It was late, the boat creaked like a wooden coffin, and I'd already drunk the last of Harvey's piss.


----------



## Deafmute (Jun 29, 2014)

_This isn't how it was supposed to happen...

_Like glass from a mirror, the world shattered.

You have never heard silence like the silence of space.

The computer screen flicked to black, a small sphere began bouncing from corner to corner in a hypnotic dance.

Who am I? What am I? Most importantly, why am I? Am I chance? Coincidence? Do I have a purpose, or am I just a pawn? No………. I’m David.


----------



## garza (Jun 29, 2014)

You asked for one opening line, but of mine none is much more of a favourite than most others. Here is a random sample.

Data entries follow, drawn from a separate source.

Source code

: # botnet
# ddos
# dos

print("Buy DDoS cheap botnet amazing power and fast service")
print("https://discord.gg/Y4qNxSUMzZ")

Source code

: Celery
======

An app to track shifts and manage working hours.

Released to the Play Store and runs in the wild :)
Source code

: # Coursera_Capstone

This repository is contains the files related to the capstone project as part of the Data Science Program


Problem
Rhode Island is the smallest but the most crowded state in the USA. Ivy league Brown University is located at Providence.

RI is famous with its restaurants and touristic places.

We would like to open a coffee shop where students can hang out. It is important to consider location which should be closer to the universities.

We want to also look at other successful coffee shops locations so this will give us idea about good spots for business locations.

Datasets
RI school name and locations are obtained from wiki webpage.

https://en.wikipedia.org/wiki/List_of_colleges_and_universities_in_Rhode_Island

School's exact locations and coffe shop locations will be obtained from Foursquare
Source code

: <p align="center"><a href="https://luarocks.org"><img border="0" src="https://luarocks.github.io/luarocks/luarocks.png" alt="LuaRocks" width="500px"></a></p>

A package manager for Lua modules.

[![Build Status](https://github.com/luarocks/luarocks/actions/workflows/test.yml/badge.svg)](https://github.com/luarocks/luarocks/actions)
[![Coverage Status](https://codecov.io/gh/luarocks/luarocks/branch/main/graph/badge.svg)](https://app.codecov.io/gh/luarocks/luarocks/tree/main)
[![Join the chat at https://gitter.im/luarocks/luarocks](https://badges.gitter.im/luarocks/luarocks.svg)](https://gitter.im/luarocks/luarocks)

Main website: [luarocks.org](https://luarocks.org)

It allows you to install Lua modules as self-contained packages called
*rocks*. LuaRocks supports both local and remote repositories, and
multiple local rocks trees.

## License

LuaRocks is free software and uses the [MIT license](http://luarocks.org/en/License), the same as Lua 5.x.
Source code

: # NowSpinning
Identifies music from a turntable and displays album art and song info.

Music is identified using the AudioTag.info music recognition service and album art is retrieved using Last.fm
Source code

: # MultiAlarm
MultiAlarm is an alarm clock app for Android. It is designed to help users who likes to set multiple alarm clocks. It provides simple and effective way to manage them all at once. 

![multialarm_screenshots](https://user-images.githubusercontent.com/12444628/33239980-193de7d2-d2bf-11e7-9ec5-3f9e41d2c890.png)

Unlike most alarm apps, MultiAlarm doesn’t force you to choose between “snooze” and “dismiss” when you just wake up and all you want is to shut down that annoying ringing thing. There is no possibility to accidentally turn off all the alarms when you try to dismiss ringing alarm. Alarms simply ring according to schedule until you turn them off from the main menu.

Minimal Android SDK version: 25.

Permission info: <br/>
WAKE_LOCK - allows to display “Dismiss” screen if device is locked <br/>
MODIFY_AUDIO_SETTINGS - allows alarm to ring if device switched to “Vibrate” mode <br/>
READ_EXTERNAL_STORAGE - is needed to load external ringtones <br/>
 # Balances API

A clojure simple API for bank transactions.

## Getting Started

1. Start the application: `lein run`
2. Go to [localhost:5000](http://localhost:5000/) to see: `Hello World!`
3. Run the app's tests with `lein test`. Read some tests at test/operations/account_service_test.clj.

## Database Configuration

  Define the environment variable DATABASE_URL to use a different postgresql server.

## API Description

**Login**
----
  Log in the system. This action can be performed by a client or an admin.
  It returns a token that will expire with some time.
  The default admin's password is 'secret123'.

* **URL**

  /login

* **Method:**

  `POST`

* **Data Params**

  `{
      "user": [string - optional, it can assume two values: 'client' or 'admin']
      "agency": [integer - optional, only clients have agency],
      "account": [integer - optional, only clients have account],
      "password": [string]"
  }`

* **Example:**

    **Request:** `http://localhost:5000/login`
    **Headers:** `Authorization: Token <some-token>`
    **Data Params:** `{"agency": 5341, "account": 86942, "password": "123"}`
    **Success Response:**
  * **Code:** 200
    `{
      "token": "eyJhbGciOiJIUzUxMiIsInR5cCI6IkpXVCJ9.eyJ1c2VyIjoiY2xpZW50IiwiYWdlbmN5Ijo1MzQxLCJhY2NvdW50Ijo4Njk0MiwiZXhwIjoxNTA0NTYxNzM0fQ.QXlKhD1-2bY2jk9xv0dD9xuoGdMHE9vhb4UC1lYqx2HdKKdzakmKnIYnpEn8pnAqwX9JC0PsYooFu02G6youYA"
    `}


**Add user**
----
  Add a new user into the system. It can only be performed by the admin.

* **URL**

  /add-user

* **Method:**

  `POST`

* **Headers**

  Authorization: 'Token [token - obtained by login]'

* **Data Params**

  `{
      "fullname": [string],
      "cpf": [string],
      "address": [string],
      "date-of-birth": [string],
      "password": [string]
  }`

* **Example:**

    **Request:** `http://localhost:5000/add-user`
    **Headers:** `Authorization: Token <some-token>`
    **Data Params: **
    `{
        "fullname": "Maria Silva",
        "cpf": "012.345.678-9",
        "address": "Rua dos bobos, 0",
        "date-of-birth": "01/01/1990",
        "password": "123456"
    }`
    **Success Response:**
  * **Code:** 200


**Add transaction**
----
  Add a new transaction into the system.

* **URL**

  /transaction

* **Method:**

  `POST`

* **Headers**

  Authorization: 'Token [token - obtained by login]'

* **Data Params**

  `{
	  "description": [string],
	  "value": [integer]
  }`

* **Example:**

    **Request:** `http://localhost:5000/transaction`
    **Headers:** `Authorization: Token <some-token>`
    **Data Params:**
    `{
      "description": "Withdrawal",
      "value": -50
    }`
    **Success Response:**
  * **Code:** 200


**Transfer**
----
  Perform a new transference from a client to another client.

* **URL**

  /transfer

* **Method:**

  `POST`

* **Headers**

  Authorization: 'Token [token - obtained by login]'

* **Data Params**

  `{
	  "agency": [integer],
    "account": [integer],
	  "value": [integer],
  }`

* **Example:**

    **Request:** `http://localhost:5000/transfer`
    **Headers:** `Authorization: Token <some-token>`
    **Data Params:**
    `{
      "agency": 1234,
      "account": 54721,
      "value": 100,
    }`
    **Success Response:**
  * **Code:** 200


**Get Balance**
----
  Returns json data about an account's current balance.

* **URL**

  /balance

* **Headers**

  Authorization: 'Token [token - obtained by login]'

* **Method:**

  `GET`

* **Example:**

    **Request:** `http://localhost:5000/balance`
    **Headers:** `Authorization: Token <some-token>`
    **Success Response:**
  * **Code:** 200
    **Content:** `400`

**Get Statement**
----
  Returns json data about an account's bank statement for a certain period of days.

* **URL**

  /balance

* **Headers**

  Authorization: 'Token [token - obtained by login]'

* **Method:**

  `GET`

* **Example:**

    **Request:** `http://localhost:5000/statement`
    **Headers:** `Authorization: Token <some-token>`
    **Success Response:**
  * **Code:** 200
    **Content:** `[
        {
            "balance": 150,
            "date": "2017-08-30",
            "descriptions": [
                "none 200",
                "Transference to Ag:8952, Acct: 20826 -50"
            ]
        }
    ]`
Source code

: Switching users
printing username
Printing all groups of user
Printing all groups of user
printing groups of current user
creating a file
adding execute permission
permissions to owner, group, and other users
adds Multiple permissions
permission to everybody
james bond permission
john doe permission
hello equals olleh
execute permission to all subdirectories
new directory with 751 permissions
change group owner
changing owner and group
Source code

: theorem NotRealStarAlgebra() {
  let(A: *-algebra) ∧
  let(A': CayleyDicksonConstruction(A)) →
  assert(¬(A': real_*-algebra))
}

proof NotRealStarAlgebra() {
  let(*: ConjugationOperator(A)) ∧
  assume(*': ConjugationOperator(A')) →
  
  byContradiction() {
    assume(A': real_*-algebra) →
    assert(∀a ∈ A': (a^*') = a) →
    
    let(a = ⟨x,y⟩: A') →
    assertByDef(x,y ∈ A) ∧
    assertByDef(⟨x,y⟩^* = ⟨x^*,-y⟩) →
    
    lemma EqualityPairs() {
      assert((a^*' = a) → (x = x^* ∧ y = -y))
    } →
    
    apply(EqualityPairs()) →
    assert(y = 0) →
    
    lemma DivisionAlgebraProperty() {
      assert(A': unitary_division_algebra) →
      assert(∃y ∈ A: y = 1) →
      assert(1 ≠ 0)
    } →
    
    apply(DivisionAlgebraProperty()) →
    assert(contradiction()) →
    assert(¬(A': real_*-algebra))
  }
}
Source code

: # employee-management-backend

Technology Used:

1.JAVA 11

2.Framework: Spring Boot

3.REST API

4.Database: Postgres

Pick one and we'll call it my favourite.

'You've come to watch me die.' - from 'Going Gentle into that Good Night'.

'You're hopeless,' said Bernie. - from 'Out at Sea'.

'Lester always smelled like a wet dog.' - from 'Lester' in _Seven Miles on a Dirt Road_.

'We'll go to prison.' - from 'The Lion Sleeps Tonight'.

'Whenever Ralph came home Papa would start to lock things away - first the whiskey, then whatever he could lay his hands on quick that was worth anything before Ralph got to it and sold it to buy some smoke.' - from 'Ralph' in _Seven Miles on a Dirt Road.' 
_
'I dint go to school today on account of I done ate too many collie flowers and caught the dire rear.' - from 'Donky Hodie Road a Hors'.

'It will die.' - from 'Danny's Dog' in _Seven Miles on a Dirt Road_.

'You're a girl!' said Randy. - from 'Venus in Transit'.


----------



## Morkonan (Jun 29, 2014)

I've never had a gun held to my head before lunch.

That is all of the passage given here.